🤖 AI Summary
Traditional implicit neural representations (INRs) suffer from aliasing of multi-frequency visual information in the native spatial domain and rely on manually tuned hyperparameters—namely, the frequency parameter ω and tensor rank R—thereby limiting representational fidelity and cross-domain generalization. To address these limitations, we propose Cross-Frequency Implicit Neural Representations (CF-INR). First, input signals are decomposed into four distinct frequency bands via Haar wavelet transform. Second, each band is independently modeled in the wavelet domain, with cross-frequency tensor decomposition enabling data-adaptive band-specific encoding.

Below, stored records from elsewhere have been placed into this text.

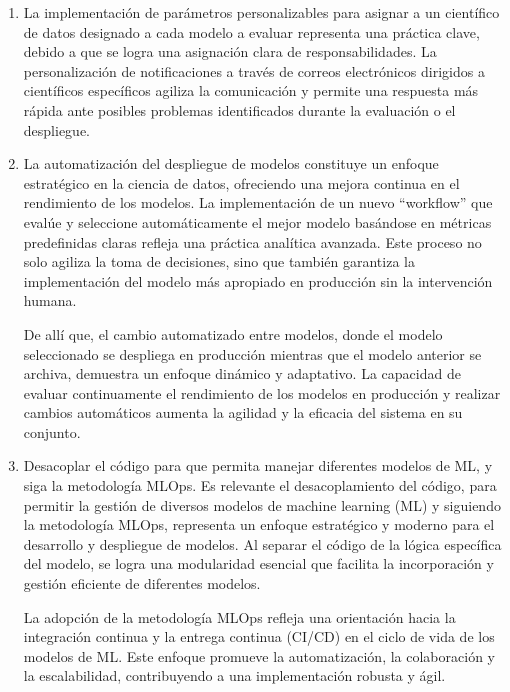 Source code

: \begin{enumerate}
	\item La implementación de parámetros personalizables para asignar a un científico de datos designado a cada modelo a evaluar representa una práctica clave, debido a que se logra una asignación clara de responsabilidades. La personalización de notificaciones a través de correos electrónicos dirigidos a científicos específicos agiliza la comunicación y permite una respuesta más rápida ante posibles problemas identificados durante la evaluación o el despliegue.

	\item La automatización del despliegue de modelos constituye un enfoque estratégico en la ciencia de datos, ofreciendo una mejora continua en el rendimiento de los modelos. La implementación de un nuevo “workflow” que evalúe y seleccione automáticamente el mejor modelo basándose en métricas predefinidas claras refleja una práctica analítica avanzada. Este proceso no solo agiliza la toma de decisiones, sino que también garantiza la implementación del modelo más apropiado en producción sin la intervención humana.

	De allí que, el cambio automatizado entre modelos, donde el modelo seleccionado se despliega en producción mientras que el modelo anterior se archiva, demuestra un enfoque dinámico y adaptativo. La capacidad de evaluar continuamente el rendimiento de los modelos en producción y realizar cambios automáticos aumenta la agilidad y la eficacia del sistema en su conjunto.

	\item Desacoplar el código para que permita manejar diferentes modelos de ML, y siga la metodología MLOps. Es relevante el desacoplamiento del código, para permitir la gestión de diversos modelos de machine learning (ML) y siguiendo la metodología MLOps, representa un enfoque estratégico y moderno para el desarrollo y despliegue de modelos. Al separar el código de la lógica específica del modelo, se logra una modularidad esencial que facilita la incorporación y gestión eficiente de diferentes modelos.

	La adopción de la metodología MLOps refleja una orientación hacia la integración continua y la entrega continua (CI/CD) en el ciclo de vida de los modelos de ML. Este enfoque promueve la automatización, la colaboración y la escalabilidad, contribuyendo a una implementación robusta y ágil.
\end{enumerate}


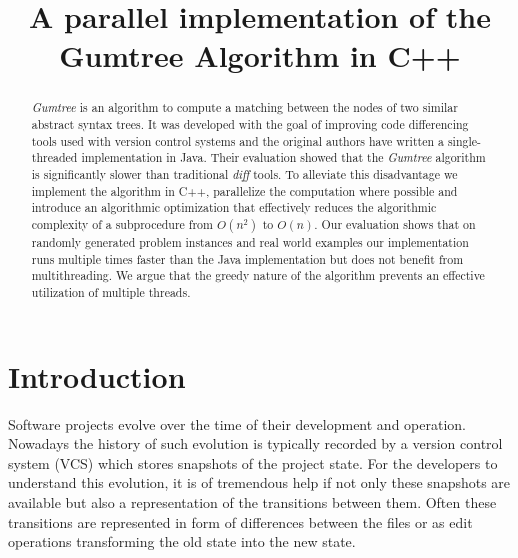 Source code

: \documentclass[letterpaper]{article}
\title{A parallel implementation of the Gumtree Algorithm in C++}
\begin{document}
%
\maketitle
%

\begin{abstract}

\emph{Gumtree} is an algorithm to compute a matching between the nodes of two similar abstract syntax trees.
It was developed with the goal of improving code differencing tools used with version control systems and the original authors have written a single-threaded implementation in Java.
Their evaluation showed that the \emph{Gumtree} algorithm is significantly slower than traditional \emph{diff} tools.
To alleviate this disadvantage we implement the algorithm in C++, parallelize the computation where possible and introduce an algorithmic optimization that effectively reduces the algorithmic complexity of a subprocedure  from $O(n^2)$ to $O(n)$.
Our evaluation shows that on randomly generated problem instances and real world examples our implementation runs multiple times faster than the Java implementation but does not benefit from multithreading.
We argue that the greedy nature of the algorithm prevents an effective utilization of multiple threads.
\end{abstract}

\section{Introduction}\label{sec:intro}


Software projects evolve over the time of their development and operation.
Nowadays the history of such evolution is typically recorded by a version control system (VCS) which stores snapshots of the project state.
For the developers to understand this evolution, it is of tremendous help if not only these snapshots are available but also a representation of the transitions between them.
Often these transitions are represented in form of differences between the files or as edit operations transforming the old state into the new state.
\end{document}
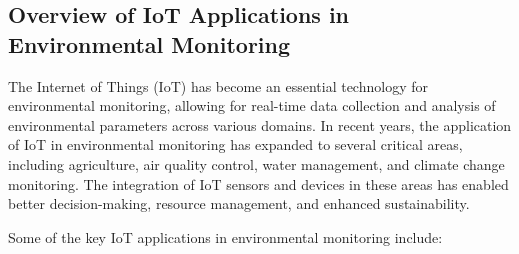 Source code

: \documentclass[12pt,a4paper,oneside,english]{book}
\begin{document}
\subsection{Overview of IoT Applications in Environmental Monitoring}
The Internet of Things (IoT) has become an essential technology for environmental monitoring, allowing for real-time data collection and analysis of environmental parameters across various domains. In recent years, the application of IoT in environmental monitoring has expanded to several critical areas, including agriculture, air quality control, water management, and climate change monitoring. The integration of IoT sensors and devices in these areas has enabled better decision-making, resource management, and enhanced sustainability.

Some of the key IoT applications in environmental monitoring include:
\end{document}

Third, a self-evolving parameter mechanism dynamically optimizes both rank R and frequency ω per band, eliminating manual hyperparameter tuning. Extensive experiments on image regression, inpainting, denoising, and cloud removal demonstrate that CF-INR consistently surpasses state-of-the-art methods, achieving significant gains in reconstruction accuracy and robust generalization across diverse scenes.
📝 Abstract
Implicit neural representation (INR) has emerged as a powerful paradigm for visual data representation. However, classical INR methods represent data in the original space mixed with different frequency components, and several feature encoding parameters (e.g., the frequency parameter $omega$ or the rank $R$) need manual configurations. In this work, we propose a self-evolving cross-frequency INR using the Haar wavelet transform (termed CF-INR), which decouples data into four frequency components and employs INRs in the wavelet space. CF-INR allows the characterization of different frequency components separately, thus enabling higher accuracy for data representation. To more precisely characterize cross-frequency components, we propose a cross-frequency tensor decomposition paradigm for CF-INR with self-evolving parameters, which automatically updates the rank parameter $R$ and the frequency parameter $omega$ for each frequency component through self-evolving optimization. This self-evolution paradigm eliminates the laborious manual tuning of these parameters, and learns a customized cross-frequency feature encoding configuration for each dataset. We evaluate CF-INR on a variety of visual data representation and recovery tasks, including image regression, inpainting, denoising, and cloud removal. Extensive experiments demonstrate that CF-INR outperforms state-of-the-art methods in each case.